[Python-Dev] RFC: PEP 454: Add a new tracemalloc module (original) (raw)

Victor Stinner victor.stinner at gmail.com
Wed Sep 4 01:27:15 CEST 2013


Hi,

Antoine Pitrou suggested me to write a PEP to discuss the API of the new tracemalloc module that I proposed to add to Python 3.4. Here you have.

If you prefer to read the HTML version: http://www.python.org/dev/peps/pep-0454/

See also the documentation of the current implementation of the module. http://hg.python.org/features/tracemalloc/file/tip/Doc/library/tracemalloc.rst

The documentaion contains examples and a short "tutorial".

PEP: 454 Title: Add a new tracemalloc module to trace Python memory allocations Version: RevisionRevisionRevision Last-Modified: DateDateDate Author: Victor Stinner <victor.stinner at gmail.com> Status: Draft Type: Standards Track Content-Type: text/x-rst Created: 3-September-2013 Python-Version: 3.4

Abstract

Add a new tracemalloc module to trace Python memory allocations.

Rationale

Common debug tools tracing memory allocations read the C filename and number. Using such tool to analyze Python memory allocations does not help because most memory allocations are done in the same C function, PyMem_Malloc() for example.

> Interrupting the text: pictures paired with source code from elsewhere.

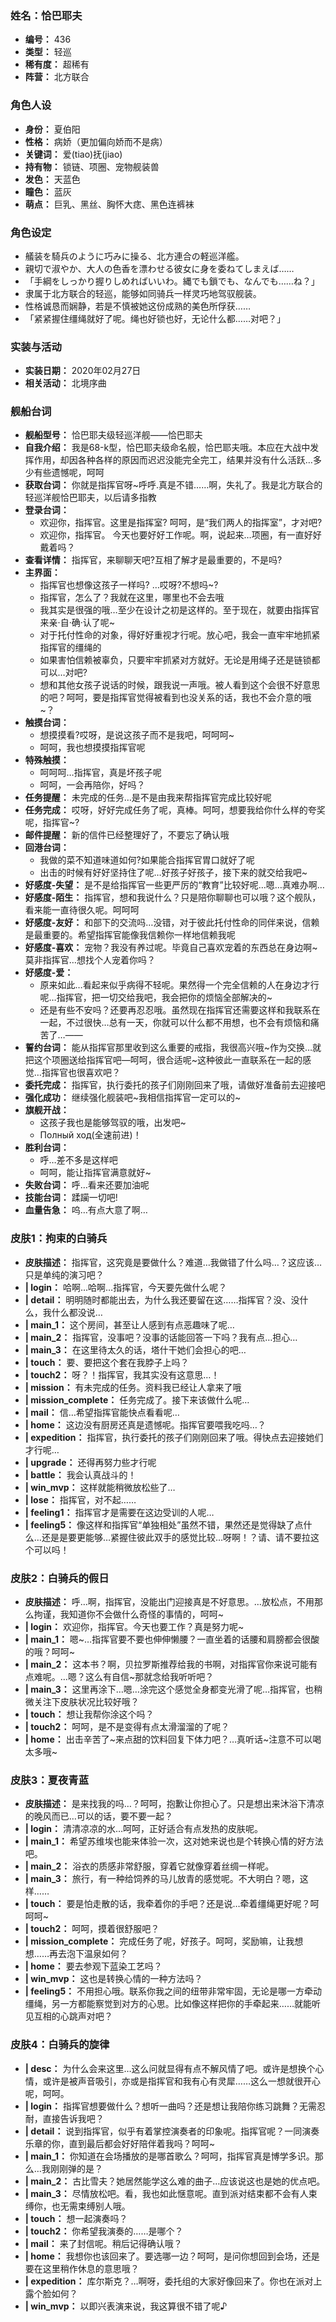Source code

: ### 姓名：恰巴耶夫
* **编号：** 436
* **类型：** 轻巡
* **稀有度：** 超稀有
* **阵营：** 北方联合


### 角色人设
* **身份：** 夏伯阳
* **性格：** 病娇（更加偏向娇而不是病）
* **关键词：** 爱(tiao)抚(jiao)
* **持有物：** 锁链、项圈、宠物舰装兽
* **发色：** 天蓝色
* **瞳色：** 蓝灰
* **萌点：** 巨乳、黑丝、胸怀大痣、黑色连裤袜


### 角色设定
* 艤装を騎兵のように巧みに操る、北方連合の軽巡洋艦。
* 親切で淑やか、大人の色香を漂わせる彼女に身を委ねてしまえば……
* 「手綱をしっかり握りしめればいいわ。縄でも鎖でも、なんでも……ね？」
* 隶属于北方联合的轻巡，能够如同骑兵一样灵巧地驾驭舰装。
* 性格诚恳而娴静，若是不慎被她这份成熟的美色所俘获……
* 「紧紧握住缰绳就好了呢。绳也好锁也好，无论什么都……对吧？」


### 实装与活动
* **实装日期：** 2020年02月27日
* **相关活动：** 北境序曲


### 舰船台词
* **舰船型号：** 恰巴耶夫级轻巡洋舰——恰巴耶夫
* **自我介绍：** 我是68-k型，恰巴耶夫级命名舰，恰巴耶夫哦。本应在大战中发挥作用，却因各种各样的原因而迟迟没能完全完工，结果并没有什么活跃…多少有些遗憾呢，呵呵
* **获取台词：** 你就是指挥官呀~呼呼.真是不错……啊，失礼了。我是北方联合的轻巡洋舰恰巴耶夫，以后请多指教
* **登录台词：**
  * 欢迎你，指挥官。这里是指挥室? 呵呵，是“我们两人的指挥室”，才对吧?
  * 欢迎你，指挥官。 今天也要好好工作呢。啊，说起来…项圈，有一直好好戴着吗？
* **查看详情：** 指挥官，来聊聊天吧?互相了解才是最重要的，不是吗?
* **主界面：**
  * 指挥官也想像这孩子一样吗? …哎呀?不想吗~?
  * 指挥官，怎么了？我就在这里，哪里也不会去哦
  * 我其实是很强的哦…至少在设计之初是这样的。至于现在，就要由指挥官来亲·自·确·认了呢~
  * 对于托付性命的对象，得好好重视才行呢。放心吧，我会一直牢牢地抓紧指挥官的缰绳的
  * 如果害怕信赖被辜负，只要牢牢抓紧对方就好。无论是用绳子还是链锁都可以…对吧?
  * 想和其他女孩子说话的时候，跟我说一声哦。被人看到这个会很不好意思的吧？呵呵，要是指挥官觉得被看到也没关系的话，我也不会介意的哦~？
* **触摸台词：**
  * 想摸摸看?哎呀，是说这孩子而不是我吧，呵呵呵~
  * 呵呵，我也想摸摸指挥官呢
* **特殊触摸：**
  * 呵呵呵…指挥官，真是坏孩子呢
  * 呵呵，一会再陪你，好吗？
* **任务提醒：** 未完成的任务…是不是由我来帮指挥官完成比较好呢
* **任务完成：** 哎呀，好好完成任务了呢，真棒。呵呵，想要我给你什么样的夸奖呢，指挥官~?
* **邮件提醒：** 新的信件已经整理好了，不要忘了确认哦
* **回港台词：**
  * 我做的菜不知道味道如何?如果能合指挥官胃口就好了呢
  * 出击的时候有好好坚持住了呢…好孩子好孩子，接下来的就交给我吧~
* **好感度-失望：** 是不是给指挥官一些更严厉的“教育”比较好呢…嗯…真难办啊…
* **好感度-陌生：** 指挥官，想和我说什么？只是陪你聊聊也可以哦？这个舰队，看来能一直待很久呢。呵呵呵
* **好感度-友好：** 和部下的交流吗…没错，对于彼此托付性命的同伴来说，信赖是最重要的。希望指挥官能像我信赖你一样地信赖我呢
* **好感度-喜欢：** 宠物？我没有养过呢。毕竟自己喜欢宠着的东西总在身边啊~莫非指挥官…想找个人宠着你吗？
* **好感度-爱：**
  * 原来如此…看起来似乎病得不轻呢。果然得一个完全信赖的人在身边才行呢…指挥官，把一切交给我吧，我会把你的烦恼全部解决的~
  * 还是有些不安吗？还要再忍忍哦。虽然现在指挥官还需要这样和我联系在一起，不过很快…总有一天，你就可以什么都不用想，也不会有烦恼和痛苦了…——
* **誓约台词：** 能从指挥官那里收到这么重要的戒指，我很高兴哦~作为交换…就把这个项圈送给指挥官吧—呵呵，很合适呢~这种彼此一直联系在一起的感觉…指挥官也很喜欢吧？
* **委托完成：** 指挥官，执行委托的孩子们刚刚回来了哦，请做好准备前去迎接吧
* **强化成功：** 继续强化舰装吧~我相信指挥官一定可以的~
* **旗舰开战：**
  * 这孩子我也是能够驾驭的哦，出发吧~
  * Полный ход(全速前进)！
* **胜利台词：**
  * 呼…差不多是这样吧
  * 呵呵，能让指挥官满意就好~
* **失败台词：** 呼…看来还要加油呢
* **技能台词：** 蹂躏一切吧!
* **血量告急：** 呜…有点大意了啊…


### 皮肤1：拘束的白骑兵
* **皮肤描述：** 指挥官，这究竟是要做什么？难道…我做错了什么吗…？这应该…只是单纯的演习吧？
* **| login：** 哈啊…哈啊…指挥官，今天要先做什么呢？
* **| detail：** 明明随时都能出去，为什么我还要留在这……指挥官？没、没什么，我什么都没说…
* **| main_1：** 这个房间，甚至让人感到有点恶趣味了呢…
* **| main_2：** 指挥官，没事吧？没事的话能回答一下吗？我有点…担心…
* **| main_3：** 在这里待太久的话，塔什干她们会担心的吧…
* **| touch：** 要、要把这个套在我脖子上吗？
* **| touch2：** 呀？！指挥官，我其实没有这意思…！
* **| mission：** 有未完成的任务。资料我已经让人拿来了哦
* **| mission_complete：** 任务完成了。接下来该做什么呢…
* **| mail：** 信…希望指挥官能快点看看呢…
* **| home：** 这边没有厨房还真是遗憾呢。指挥官要喂我吃吗…？
* **| expedition：** 指挥官，执行委托的孩子们刚刚回来了哦。得快点去迎接她们才行呢…
* **| upgrade：** 还得再努力些才行呢
* **| battle：** 我会认真战斗的！
* **| win_mvp：** 这样就能稍微放松些了…
* **| lose：** 指挥官，对不起……
* **| feeling1：** 指挥官才是需要在这边受训的人呢…
* **| feeling5：** 像这样和指挥官“单独相处”虽然不错，果然还是觉得缺了点什么…还是是要更能够…紧握住彼此双手的感觉比较…呀啊！？请、请不要拉这个可以吗！


### 皮肤2：白骑兵的假日
* **皮肤描述：** 呼…啊，指挥官，没能出门迎接真是不好意思。…放松点，不用那么拘谨，我知道你不会做什么奇怪的事情的，呵呵~
* **| login：** 欢迎你，指挥官。今天也要工作？真是努力呢~
* **| main_1：** 嗯~…指挥官要不要也伸伸懒腰？一直坐着的话腰和肩膀都会很酸的哦？呵呵~
* **| main_2：** 这本书？啊，贝拉罗斯推荐给我的书啊，对指挥官你来说可能有点难呢。…嗯？这么有自信~那就念给我听听吧？
* **| main_3：** 这里再涂下…嗯…涂完这个感觉全身都变光滑了呢…指挥官，也稍微关注下皮肤状况比较好哦？
* **| touch：** 想让我帮你涂这个吗？
* **| touch2：** 呵呵，是不是变得有点太滑溜溜的了呢？
* **| home：** 出击辛苦了~来点甜的饮料回复下体力吧？…真听话~注意不可以喝太多哦~


### 皮肤3：夏夜青蓝
* **皮肤描述：** 是来找我的吗…？呵呵，抱歉让你担心了。只是想出来沐浴下清凉的晚风而已…可以的话，要不要一起？
* **| login：** 清清凉凉的水…呵呵，正好适合有点发热的皮肤呢。
* **| main_1：** 希望苏维埃也能来体验一次，这对她来说也是个转换心情的好方法吧。
* **| main_2：** 浴衣的质感非常舒服，穿着它就像穿着丝绸一样呢。
* **| main_3：** 旅行，有一种给饲养的马儿放青的感觉呢。不大明白？嗯，这样……
* **| touch：** 要是怕走散的话，我牵着你的手吧？还是说…牵着缰绳更好呢？呵呵呵~
* **| touch2：** 呵呵，摸着很舒服吧？
* **| mission_complete：** 完成任务了呢，好孩子。呵呵，奖励嘛，让我想想……再去泡下温泉如何？
* **| home：** 要去参观下蓝染工艺吗？
* **| win_mvp：** 这也是转换心情的一种方法吗？
* **| feeling5：** 不用担心哦。联系你我之间的纽带非常牢固，无论是哪一方牵动缰绳，另一方都能察觉到对方的心思。比如像这样把你的手牵起来……就能听见互相的心跳声对吧？


### 皮肤4：白骑兵的旋律
* **| desc：** 为什么会来这里…这么问就显得有点不解风情了吧。或许是想换个心情，或许是被声音吸引，亦或是指挥官和我有心有灵犀……这么一想就很开心呢，呵呵。
* **| login：** 指挥官想要做什么？想听一曲吗？还是想让我陪你练习跳舞？无需忍耐，直接告诉我吧？
* **| detail：** 说到指挥官，似乎有着掌控演奏者的印象呢。指挥官呢？一同演奏乐章的你，直到最后都会好好陪伴着我吗？呵呵~
* **| main_1：** 你知道在会场播放的是哪首歌么？呵呵，指挥官真是博学多识。那么…我刚刚弹的是？
* **| main_2：** 古比雪夫？她居然能学这么难的曲子…应该说这也是她的优点吧。
* **| main_3：** 尽情放松吧。看，我也如此惬意呢。直到派对结束都不会有人束缚你，也无需束缚别人哦。
* **| touch：** 想一起演奏吗？
* **| touch2：** 你希望我演奏的……是哪个？
* **| mail：** 来了封信呢。稍后记得确认哦？
* **| home：** 我想你也该回来了。要选哪一边？呵呵，是问你想回到会场，还是要在这里稍作休息的意思哦？
* **| expedition：** 库尔斯克？…啊呀，委托组的大家好像回来了。你也在派对上露个脸如何？
* **| win_mvp：** 以即兴表演来说，我这算很不错了呢♪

There are debug tools dedicated to the Python languages like Heapy and PySizer. These projects analyze objects type and/or content. These tools are useful when the most memory leak are instances of the same type and this type in allocated only in a few functions. The problem is when the object type is very common like str or tuple, and it is hard to identify where these objects are allocated.

Finding reference cycles is also a difficult task. There are different tools to draw a diagram of all references. These tools cannot be used huge on large applications with thousands of objects because the diagram is too huge to be analyzed manually.

Proposal

Using the PEP 445, it becomes easy to setup an hook on Python memory allocators. The hook can inspect the current Python frame to get the Python filename and line number.

This PEP proposes to add a new tracemalloc module. It is a debug tool to trace memory allocations made by Python. The module provides the following information:

Command line options

The python -m tracemalloc command can be used to analyze and compare snapshots. The command takes a list of snapshot filenames and has the following options.

-g, --group-per-file

Group allocations per filename, instead of grouping per line number.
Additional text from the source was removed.